Wendel leva la main. « S’il y avait des stations spatiales, pourquoi ne nous ont-elles pas repérés ? Nous n’avons rien fait pour dissimuler nos émissions d’énergie. Après tout, nous étions joliment sûrs que ce système solaire serait vide.

— Ils sont peut-être aussi trop sûrs d’eux, capitaine. Ils ne cherchent pas à nous voir. Ou, s’ils nous ont détectés, ils se demandent peut-être à qui — ou à quoi — ils ont affaire, et ils hésitent avant d’agir. Nous connaissons un endroit de la surface de ce grand satellite où il doit y avoir des êtres humains, je pense donc que nous devrions atterrir et prendre contact avec eux.

— Vous croyez qu’on ne risque rien ? demanda Blankowitz.

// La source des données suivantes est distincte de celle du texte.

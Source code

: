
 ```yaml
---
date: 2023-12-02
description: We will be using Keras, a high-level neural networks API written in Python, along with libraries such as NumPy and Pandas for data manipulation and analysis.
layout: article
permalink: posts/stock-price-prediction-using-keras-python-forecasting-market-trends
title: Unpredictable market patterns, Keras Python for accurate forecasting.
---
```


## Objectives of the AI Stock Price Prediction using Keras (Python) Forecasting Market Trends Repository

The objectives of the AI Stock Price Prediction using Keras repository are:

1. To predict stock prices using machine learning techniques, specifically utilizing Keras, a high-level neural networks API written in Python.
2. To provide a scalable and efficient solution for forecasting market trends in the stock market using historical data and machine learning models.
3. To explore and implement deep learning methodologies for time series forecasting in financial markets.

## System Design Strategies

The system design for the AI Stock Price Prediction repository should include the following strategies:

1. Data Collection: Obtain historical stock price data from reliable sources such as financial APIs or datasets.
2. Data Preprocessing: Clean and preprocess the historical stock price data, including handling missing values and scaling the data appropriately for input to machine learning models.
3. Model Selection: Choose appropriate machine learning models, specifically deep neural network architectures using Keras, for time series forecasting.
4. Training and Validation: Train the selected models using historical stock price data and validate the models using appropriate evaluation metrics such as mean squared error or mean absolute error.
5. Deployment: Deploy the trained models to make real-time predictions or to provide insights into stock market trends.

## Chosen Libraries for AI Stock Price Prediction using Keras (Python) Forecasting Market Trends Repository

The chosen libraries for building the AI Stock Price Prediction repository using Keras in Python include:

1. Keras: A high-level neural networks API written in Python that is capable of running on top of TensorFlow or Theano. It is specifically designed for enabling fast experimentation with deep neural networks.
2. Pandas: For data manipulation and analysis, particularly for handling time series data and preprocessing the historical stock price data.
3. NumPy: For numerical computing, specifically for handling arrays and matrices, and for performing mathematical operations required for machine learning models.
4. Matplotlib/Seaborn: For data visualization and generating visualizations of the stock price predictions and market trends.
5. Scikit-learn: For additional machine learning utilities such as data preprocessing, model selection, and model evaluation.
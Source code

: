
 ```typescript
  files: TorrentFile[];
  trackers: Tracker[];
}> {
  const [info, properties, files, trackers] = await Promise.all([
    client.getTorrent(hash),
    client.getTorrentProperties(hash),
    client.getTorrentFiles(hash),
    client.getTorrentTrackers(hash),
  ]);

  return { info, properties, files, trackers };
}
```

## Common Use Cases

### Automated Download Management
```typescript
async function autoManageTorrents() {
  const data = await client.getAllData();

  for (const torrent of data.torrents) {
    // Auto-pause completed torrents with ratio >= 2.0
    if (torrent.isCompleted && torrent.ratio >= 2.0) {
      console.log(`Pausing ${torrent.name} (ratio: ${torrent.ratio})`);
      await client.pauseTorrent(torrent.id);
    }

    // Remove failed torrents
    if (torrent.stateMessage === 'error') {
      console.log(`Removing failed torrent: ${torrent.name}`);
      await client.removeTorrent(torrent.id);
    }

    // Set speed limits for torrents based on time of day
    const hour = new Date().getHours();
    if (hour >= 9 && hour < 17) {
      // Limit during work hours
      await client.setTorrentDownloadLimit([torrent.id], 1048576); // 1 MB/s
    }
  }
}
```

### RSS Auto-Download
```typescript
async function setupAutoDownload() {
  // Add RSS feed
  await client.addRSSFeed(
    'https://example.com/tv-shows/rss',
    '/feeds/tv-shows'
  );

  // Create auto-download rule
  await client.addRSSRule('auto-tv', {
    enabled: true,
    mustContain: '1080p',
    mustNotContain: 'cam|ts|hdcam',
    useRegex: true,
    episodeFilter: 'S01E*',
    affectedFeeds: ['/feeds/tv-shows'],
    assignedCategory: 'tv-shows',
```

— Je pense que non, répondit fermement Wu. Ils ne peuvent pas nous tirer dessus d’emblée. Ils ont sûrement envie d’en savoir plus à notre sujet. En outre, si nous restons dans l’indécision, nous n’aboutirons à rien et nous devrons revenir sur Terre pour dire ce que nous avons découvert. La Terre enverra toute une flotte de vaisseaux supraluminiques, mais on ne nous félicitera pas si nous ne rapportons qu’un minimum d’informations. On se souviendra de nous comme d’une expédition qui s’est dérobée à son devoir. » Il sourit d’un air légèrement moqueur. « Vous voyez, capitaine, j’ai bien retenu les leçons de Fisher.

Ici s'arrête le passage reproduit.